Of the lines below, copy those that hold the word "Kevin".
(Data to process)
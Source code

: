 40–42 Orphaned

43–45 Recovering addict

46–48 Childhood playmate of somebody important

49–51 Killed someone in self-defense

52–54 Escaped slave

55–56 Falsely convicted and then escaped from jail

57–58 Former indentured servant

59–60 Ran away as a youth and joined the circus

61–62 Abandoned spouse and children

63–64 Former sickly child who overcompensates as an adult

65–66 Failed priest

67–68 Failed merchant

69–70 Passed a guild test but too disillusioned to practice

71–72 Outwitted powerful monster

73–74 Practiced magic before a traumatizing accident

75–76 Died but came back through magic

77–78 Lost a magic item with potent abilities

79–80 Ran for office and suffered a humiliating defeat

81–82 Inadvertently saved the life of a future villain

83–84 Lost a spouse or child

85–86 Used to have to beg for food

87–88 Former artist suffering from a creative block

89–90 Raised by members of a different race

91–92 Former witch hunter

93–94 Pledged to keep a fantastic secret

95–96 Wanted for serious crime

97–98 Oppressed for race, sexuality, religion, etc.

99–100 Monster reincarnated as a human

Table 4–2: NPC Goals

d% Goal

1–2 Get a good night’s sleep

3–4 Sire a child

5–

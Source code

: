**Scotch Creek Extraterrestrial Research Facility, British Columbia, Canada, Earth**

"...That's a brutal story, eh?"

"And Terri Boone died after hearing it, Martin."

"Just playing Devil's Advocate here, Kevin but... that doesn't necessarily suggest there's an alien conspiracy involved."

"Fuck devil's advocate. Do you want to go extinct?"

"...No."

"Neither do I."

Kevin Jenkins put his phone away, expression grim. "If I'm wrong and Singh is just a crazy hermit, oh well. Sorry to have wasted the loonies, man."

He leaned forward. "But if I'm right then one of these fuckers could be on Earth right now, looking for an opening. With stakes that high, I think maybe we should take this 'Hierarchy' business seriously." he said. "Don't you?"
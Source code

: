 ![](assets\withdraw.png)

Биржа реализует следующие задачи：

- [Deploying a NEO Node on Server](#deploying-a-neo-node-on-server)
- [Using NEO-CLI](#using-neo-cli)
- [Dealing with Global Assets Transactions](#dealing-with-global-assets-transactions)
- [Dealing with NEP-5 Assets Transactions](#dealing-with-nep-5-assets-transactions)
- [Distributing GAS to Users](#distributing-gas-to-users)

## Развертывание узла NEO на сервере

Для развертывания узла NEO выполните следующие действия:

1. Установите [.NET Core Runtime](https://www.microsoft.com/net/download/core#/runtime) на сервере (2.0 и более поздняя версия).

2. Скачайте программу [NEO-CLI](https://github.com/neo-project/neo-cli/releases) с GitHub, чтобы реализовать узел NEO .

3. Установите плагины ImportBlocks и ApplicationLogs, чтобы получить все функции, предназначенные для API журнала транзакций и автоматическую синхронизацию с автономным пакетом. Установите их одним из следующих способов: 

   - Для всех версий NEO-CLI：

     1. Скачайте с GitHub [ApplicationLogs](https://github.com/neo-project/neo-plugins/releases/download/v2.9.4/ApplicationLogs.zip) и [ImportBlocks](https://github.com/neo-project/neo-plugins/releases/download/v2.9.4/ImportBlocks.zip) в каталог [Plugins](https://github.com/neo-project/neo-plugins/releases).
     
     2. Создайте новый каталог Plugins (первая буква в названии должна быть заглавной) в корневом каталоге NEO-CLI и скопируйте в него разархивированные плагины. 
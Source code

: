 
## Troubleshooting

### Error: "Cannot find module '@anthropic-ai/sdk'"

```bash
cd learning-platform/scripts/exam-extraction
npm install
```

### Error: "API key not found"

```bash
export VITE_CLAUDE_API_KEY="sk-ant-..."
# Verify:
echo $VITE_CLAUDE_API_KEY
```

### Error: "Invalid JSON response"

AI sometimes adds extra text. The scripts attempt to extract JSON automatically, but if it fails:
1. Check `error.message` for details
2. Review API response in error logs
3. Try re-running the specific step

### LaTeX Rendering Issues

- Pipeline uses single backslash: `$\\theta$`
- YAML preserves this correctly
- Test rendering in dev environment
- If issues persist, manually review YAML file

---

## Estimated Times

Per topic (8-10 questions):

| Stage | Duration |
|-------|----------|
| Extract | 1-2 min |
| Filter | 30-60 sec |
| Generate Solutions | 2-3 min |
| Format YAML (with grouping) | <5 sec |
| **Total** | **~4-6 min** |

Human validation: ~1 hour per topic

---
(End Data to process)
◆ Answer to the problem
"Just playing Devil's Advocate here, Kevin but... that doesn't necessarily suggest there's an alien conspiracy involved."
Kevin Jenkins put his phone away, expression grim. "If I'm wrong and Singh is just a crazy hermit, oh well. Sorry to have wasted the loonies, man."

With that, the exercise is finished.